### ASSIGNED TASK
Write out everything in the records exactly, apart from the pictures.

### THE INPUT
········
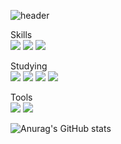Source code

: ![header](https://capsule-render.vercel.app/api?type=transparent&color=Auto&height=100&section=header&text=Kenny's%20Github&fontSize=70)

Skills
<br/>
<img src="https://img.shields.io/badge/Git-F05032?style=flat-square&logo=git&logoColor=white"/>
<img src="https://img.shields.io/badge/Python-3776AB?style=flat-square&logo=python&logoColor=white"/>
<img src="https://img.shields.io/badge/Java-E41F23?style=flat-square&logo=java&logoColor=white"/>

Studying
<br/>
<img src="https://img.shields.io/badge/JavaScript-F7DF1E?style=flat-square&logo=javascript&logoColor=white"/>
<img src="https://img.shields.io/badge/React-61DAFB?style=flat-square&logo=react&logoColor=white"/>
<img src="https://img.shields.io/badge/React Native-61DAFB?style=flat-square&logo=react&logoColor=white"/>
<img src="https://img.shields.io/badge/Django-092E20?style=flat-square&logo=django&logoColor=white"/>

Tools
<br/>
<img src="https://img.shields.io/badge/vsCode-007ACC?style=flat-square&logo=visualstudiocode&logoColor=white"/>
<img src="https://img.shields.io/badge/Eclipse-2C2255?style=flat-square&logo=eclipse&logoColor=white"/>



![Anurag's GitHub stats](https://github-readme-stats.vercel.app/api?username=kenny-KH&show_icons=true&theme=dark)



<!---
Kenny-KH/Kenny-KH is a ✨ special ✨ repository because its `README.md` (this file) appears on your GitHub profile.
You can click the Preview link to take a look at your changes.
--->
········
### EXERCISE RESPONSE
Source code

: ![header](https://capsule-render.vercel.app/api?type=transparent&color=Auto&height=100&section=header&text=Kenny's%20Github&fontSize=70)

Skills
<br/>
<img src="https://img.shields.io/badge/Git-F05032?style=flat-square&logo=git&logoColor=white"/>
<img src="https://img.shields.io/badge/Python-3776AB?style=flat-square&logo=python&logoColor=white"/>
<img src="https://img.shields.io/badge/Java-E41F23?style=flat-square&logo=java&logoColor=white"/>

Studying
<br/>
<img src="https://img.shields.io/badge/JavaScript-F7DF1E?style=flat-square&logo=javascript&logoColor=white"/>
<img src="https://img.shields.io/badge/React-61DAFB?style=flat-square&logo=react&logoColor=white"/>
<img src="https://img.shields.io/badge/React Native-61DAFB?style=flat-square&logo=react&logoColor=white"/>
<img src="https://img.shields.io/badge/Django-092E20?style=flat-square&logo=django&logoColor=white"/>

Tools
<br/>
<img src="https://img.shields.io/badge/vsCode-007ACC?style=flat-square&logo=visualstudiocode&logoColor=white"/>
<img src="https://img.shields.io/badge/Eclipse-2C2255?style=flat-square&logo=eclipse&logoColor=white"/>



![Anurag's GitHub stats](https://github-readme-stats.vercel.app/api?username=kenny-KH&show_icons=true&theme=dark)



<!---
Kenny-KH/Kenny-KH is a ✨ special ✨ repository because its `README.md` (this file) appears on your GitHub profile.
You can click the Preview link to take a look at your changes.
--->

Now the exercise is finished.